(Collected data entries)
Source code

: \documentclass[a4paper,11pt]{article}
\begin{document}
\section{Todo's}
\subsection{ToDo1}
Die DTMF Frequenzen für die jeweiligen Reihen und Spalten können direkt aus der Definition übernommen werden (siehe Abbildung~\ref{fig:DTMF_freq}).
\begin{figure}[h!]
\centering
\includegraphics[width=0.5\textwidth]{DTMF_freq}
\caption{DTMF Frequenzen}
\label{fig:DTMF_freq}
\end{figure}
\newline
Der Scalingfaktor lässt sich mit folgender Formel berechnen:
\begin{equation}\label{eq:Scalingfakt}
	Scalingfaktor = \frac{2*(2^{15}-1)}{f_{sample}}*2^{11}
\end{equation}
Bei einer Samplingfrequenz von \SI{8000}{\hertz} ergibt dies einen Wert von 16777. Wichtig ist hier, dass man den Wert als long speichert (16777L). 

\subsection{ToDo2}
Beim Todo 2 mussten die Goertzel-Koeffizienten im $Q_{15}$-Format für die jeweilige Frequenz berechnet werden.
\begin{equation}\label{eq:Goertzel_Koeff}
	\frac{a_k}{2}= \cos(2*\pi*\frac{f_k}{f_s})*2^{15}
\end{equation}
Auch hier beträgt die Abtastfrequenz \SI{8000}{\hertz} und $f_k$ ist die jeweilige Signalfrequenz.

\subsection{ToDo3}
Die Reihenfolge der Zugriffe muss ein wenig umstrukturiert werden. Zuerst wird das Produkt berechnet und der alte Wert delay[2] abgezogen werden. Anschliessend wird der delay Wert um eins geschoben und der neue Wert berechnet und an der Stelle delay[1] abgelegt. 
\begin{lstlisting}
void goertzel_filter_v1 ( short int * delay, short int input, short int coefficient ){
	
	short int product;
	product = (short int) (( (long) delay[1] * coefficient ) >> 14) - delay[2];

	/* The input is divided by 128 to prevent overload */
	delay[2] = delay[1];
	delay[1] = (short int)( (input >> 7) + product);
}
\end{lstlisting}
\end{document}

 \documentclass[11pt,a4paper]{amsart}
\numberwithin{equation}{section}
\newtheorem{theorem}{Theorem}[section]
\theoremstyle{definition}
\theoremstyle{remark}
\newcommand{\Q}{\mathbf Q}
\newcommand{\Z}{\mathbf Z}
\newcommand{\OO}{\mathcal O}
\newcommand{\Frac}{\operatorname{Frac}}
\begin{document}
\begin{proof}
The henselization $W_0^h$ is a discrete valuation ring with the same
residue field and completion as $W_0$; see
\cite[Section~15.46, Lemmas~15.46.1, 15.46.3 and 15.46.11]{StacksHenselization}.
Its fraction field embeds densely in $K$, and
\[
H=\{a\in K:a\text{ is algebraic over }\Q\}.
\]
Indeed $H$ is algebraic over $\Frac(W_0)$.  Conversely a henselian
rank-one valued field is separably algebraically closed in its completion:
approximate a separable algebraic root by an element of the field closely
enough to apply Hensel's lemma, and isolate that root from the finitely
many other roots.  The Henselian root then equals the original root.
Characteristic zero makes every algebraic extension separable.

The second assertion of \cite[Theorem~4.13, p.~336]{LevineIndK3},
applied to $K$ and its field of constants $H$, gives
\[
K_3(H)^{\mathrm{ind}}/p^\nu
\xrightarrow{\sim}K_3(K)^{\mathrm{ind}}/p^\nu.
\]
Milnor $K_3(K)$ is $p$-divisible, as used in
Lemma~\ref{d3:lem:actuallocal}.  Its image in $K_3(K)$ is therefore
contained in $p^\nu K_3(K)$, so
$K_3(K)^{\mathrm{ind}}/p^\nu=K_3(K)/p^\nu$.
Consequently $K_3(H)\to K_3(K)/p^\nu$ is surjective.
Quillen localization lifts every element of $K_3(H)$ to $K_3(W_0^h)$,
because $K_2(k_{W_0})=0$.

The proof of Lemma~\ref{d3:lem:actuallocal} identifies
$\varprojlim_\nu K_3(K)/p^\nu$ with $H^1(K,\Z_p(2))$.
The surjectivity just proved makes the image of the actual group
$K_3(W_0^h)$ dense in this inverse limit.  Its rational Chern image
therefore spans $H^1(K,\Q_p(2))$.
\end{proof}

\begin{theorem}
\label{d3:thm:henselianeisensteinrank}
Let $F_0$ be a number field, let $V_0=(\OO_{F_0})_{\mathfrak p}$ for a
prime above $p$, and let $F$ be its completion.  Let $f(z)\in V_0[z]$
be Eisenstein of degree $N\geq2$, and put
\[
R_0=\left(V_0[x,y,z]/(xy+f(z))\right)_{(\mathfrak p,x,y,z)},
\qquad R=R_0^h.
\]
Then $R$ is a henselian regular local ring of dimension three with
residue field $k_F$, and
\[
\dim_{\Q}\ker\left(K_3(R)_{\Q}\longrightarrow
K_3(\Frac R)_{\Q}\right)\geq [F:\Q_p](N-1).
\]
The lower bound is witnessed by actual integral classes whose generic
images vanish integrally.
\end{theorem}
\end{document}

What is expected:
Among the entries, copy every line containing the word "Scalingfaktor".

Exercise result:
Der Scalingfaktor lässt sich mit folgender Formel berechnen:
	Scalingfaktor = \frac{2*(2^{15}-1)}{f_{sample}}*2^{11}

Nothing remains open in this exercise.